# Stored data entries
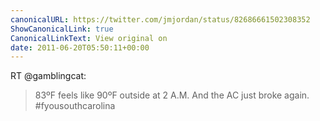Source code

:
 ```yaml
---
canonicalURL: https://twitter.com/jmjordan/status/82686661502308352
ShowCanonicalLink: true
CanonicalLinkText: View original on
date: 2011-06-20T05:50:11+00:00
---
```

RT @gamblingcat:
> 83ºF feels like 90ºF outside at 2 A.M. And the AC just broke again. #fyousouthcarolina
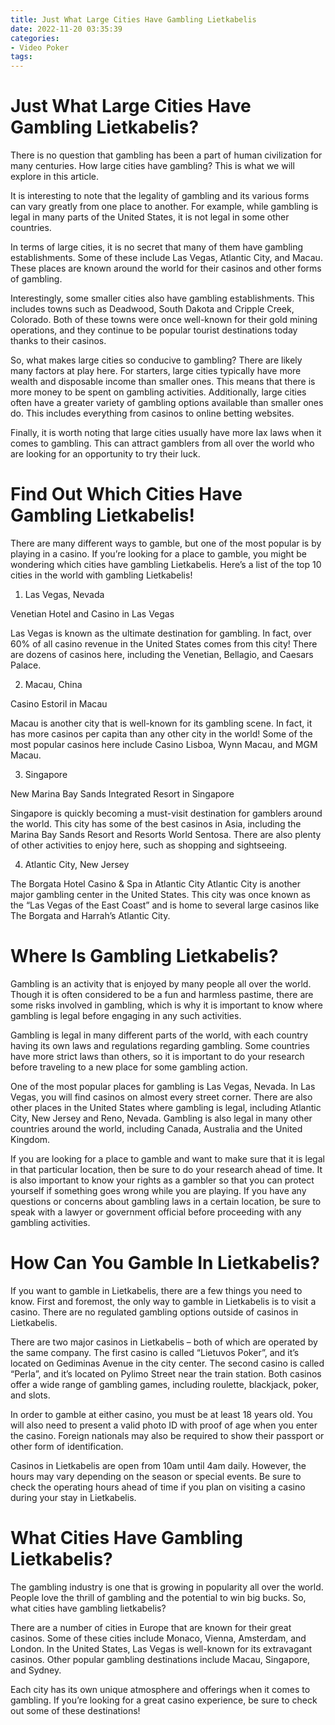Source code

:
 ```yaml
---
title: Just What Large Cities Have Gambling Lietkabelis
date: 2022-11-20 03:35:39
categories:
- Video Poker
tags:
---
```



#  Just What Large Cities Have Gambling Lietkabelis?

There is no question that gambling has been a part of human civilization for many centuries. How large cities have gambling? This is what we will explore in this article.

It is interesting to note that the legality of gambling and its various forms can vary greatly from one place to another. For example, while gambling is legal in many parts of the United States, it is not legal in some other countries.

In terms of large cities, it is no secret that many of them have gambling establishments. Some of these include Las Vegas, Atlantic City, and Macau. These places are known around the world for their casinos and other forms of gambling.

Interestingly, some smaller cities also have gambling establishments. This includes towns such as Deadwood, South Dakota and Cripple Creek, Colorado. Both of these towns were once well-known for their gold mining operations, and they continue to be popular tourist destinations today thanks to their casinos.

So, what makes large cities so conducive to gambling? There are likely many factors at play here. For starters, large cities typically have more wealth and disposable income than smaller ones. This means that there is more money to be spent on gambling activities. Additionally, large cities often have a greater variety of gambling options available than smaller ones do. This includes everything from casinos to online betting websites.

Finally, it is worth noting that large cities usually have more lax laws when it comes to gambling. This can attract gamblers from all over the world who are looking for an opportunity to try their luck.

#  Find Out Which Cities Have Gambling Lietkabelis!

There are many different ways to gamble, but one of the most popular is by playing in a casino. If you’re looking for a place to gamble, you might be wondering which cities have gambling Lietkabelis. Here’s a list of the top 10 cities in the world with gambling Lietkabelis!

1. Las Vegas, Nevada

Venetian Hotel and Casino in Las Vegas

Las Vegas is known as the ultimate destination for gambling. In fact, over 60% of all casino revenue in the United States comes from this city! There are dozens of casinos here, including the Venetian, Bellagio, and Caesars Palace.

2. Macau, China

Casino Estoril in Macau

Macau is another city that is well-known for its gambling scene. In fact, it has more casinos per capita than any other city in the world! Some of the most popular casinos here include Casino Lisboa, Wynn Macau, and MGM Macau.

3. Singapore

New Marina Bay Sands Integrated Resort in Singapore

Singapore is quickly becoming a must-visit destination for gamblers around the world. This city has some of the best casinos in Asia, including the Marina Bay Sands Resort and Resorts World Sentosa. There are also plenty of other activities to enjoy here, such as shopping and sightseeing.

4. Atlantic City, New Jersey

The Borgata Hotel Casino & Spa in Atlantic City
Atlantic City is another major gambling center in the United States. This city was once known as the “Las Vegas of the East Coast” and is home to several large casinos like The Borgata and Harrah’s Atlantic City.

#  Where Is Gambling Lietkabelis?

Gambling is an activity that is enjoyed by many people all over the world. Though it is often considered to be a fun and harmless pastime, there are some risks involved in gambling, which is why it is important to know where gambling is legal before engaging in any such activities.

Gambling is legal in many different parts of the world, with each country having its own laws and regulations regarding gambling. Some countries have more strict laws than others, so it is important to do your research before traveling to a new place for some gambling action.

One of the most popular places for gambling is Las Vegas, Nevada. In Las Vegas, you will find casinos on almost every street corner. There are also other places in the United States where gambling is legal, including Atlantic City, New Jersey and Reno, Nevada. Gambling is also legal in many other countries around the world, including Canada, Australia and the United Kingdom.

If you are looking for a place to gamble and want to make sure that it is legal in that particular location, then be sure to do your research ahead of time. It is also important to know your rights as a gambler so that you can protect yourself if something goes wrong while you are playing. If you have any questions or concerns about gambling laws in a certain location, be sure to speak with a lawyer or government official before proceeding with any gambling activities.

#  How Can You Gamble In Lietkabelis?

If you want to gamble in Lietkabelis, there are a few things you need to know. First and foremost, the only way to gamble in Lietkabelis is to visit a casino. There are no regulated gambling options outside of casinos in Lietkabelis.

There are two major casinos in Lietkabelis – both of which are operated by the same company. The first casino is called “Lietuvos Poker”, and it’s located on Gediminas Avenue in the city center. The second casino is called “Perla”, and it’s located on Pylimo Street near the train station. Both casinos offer a wide range of gambling games, including roulette, blackjack, poker, and slots.

In order to gamble at either casino, you must be at least 18 years old. You will also need to present a valid photo ID with proof of age when you enter the casino. Foreign nationals may also be required to show their passport or other form of identification.

Casinos in Lietkabelis are open from 10am until 4am daily. However, the hours may vary depending on the season or special events. Be sure to check the operating hours ahead of time if you plan on visiting a casino during your stay in Lietkabelis.

#  What Cities Have Gambling Lietkabelis?

The gambling industry is one that is growing in popularity all over the world. People love the thrill of gambling and the potential to win big bucks. So, what cities have gambling lietkabelis?

There are a number of cities in Europe that are known for their great casinos. Some of these cities include Monaco, Vienna, Amsterdam, and London. In the United States, Las Vegas is well-known for its extravagant casinos. Other popular gambling destinations include Macau, Singapore, and Sydney.

Each city has its own unique atmosphere and offerings when it comes to gambling. If you’re looking for a great casino experience, be sure to check out some of these destinations!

# TASK INSTRUCTIONS
Of the lines above, retype only those from the line containing "One of the most popular places" through the line containing "There are two", including both, exactly.

# FINISHED EXERCISE
One of the most popular places for gambling is Las Vegas, Nevada. In Las Vegas, you will find casinos on almost every street corner. There are also other places in the United States where gambling is legal, including Atlantic City, New Jersey and Reno, Nevada. Gambling is also legal in many other countries around the world, including Canada, Australia and the United Kingdom.

If you are looking for a place to gamble and want to make sure that it is legal in that particular location, then be sure to do your research ahead of time. It is also important to know your rights as a gambler so that you can protect yourself if something goes wrong while you are playing. If you have any questions or concerns about gambling laws in a certain location, be sure to speak with a lawyer or government official before proceeding with any gambling activities.

#  How Can You Gamble In Lietkabelis?

If you want to gamble in Lietkabelis, there are a few things you need to know. First and foremost, the only way to gamble in Lietkabelis is to visit a casino. There are no regulated gambling options outside of casinos in Lietkabelis.

There are two major casinos in Lietkabelis – both of which are operated by the same company. The first casino is called “Lietuvos Poker”, and it’s located on Gediminas Avenue in the city center. The second casino is called “Perla”, and it’s located on Pylimo Street near the train station. Both casinos offer a wide range of gambling games, including roulette, blackjack, poker, and slots.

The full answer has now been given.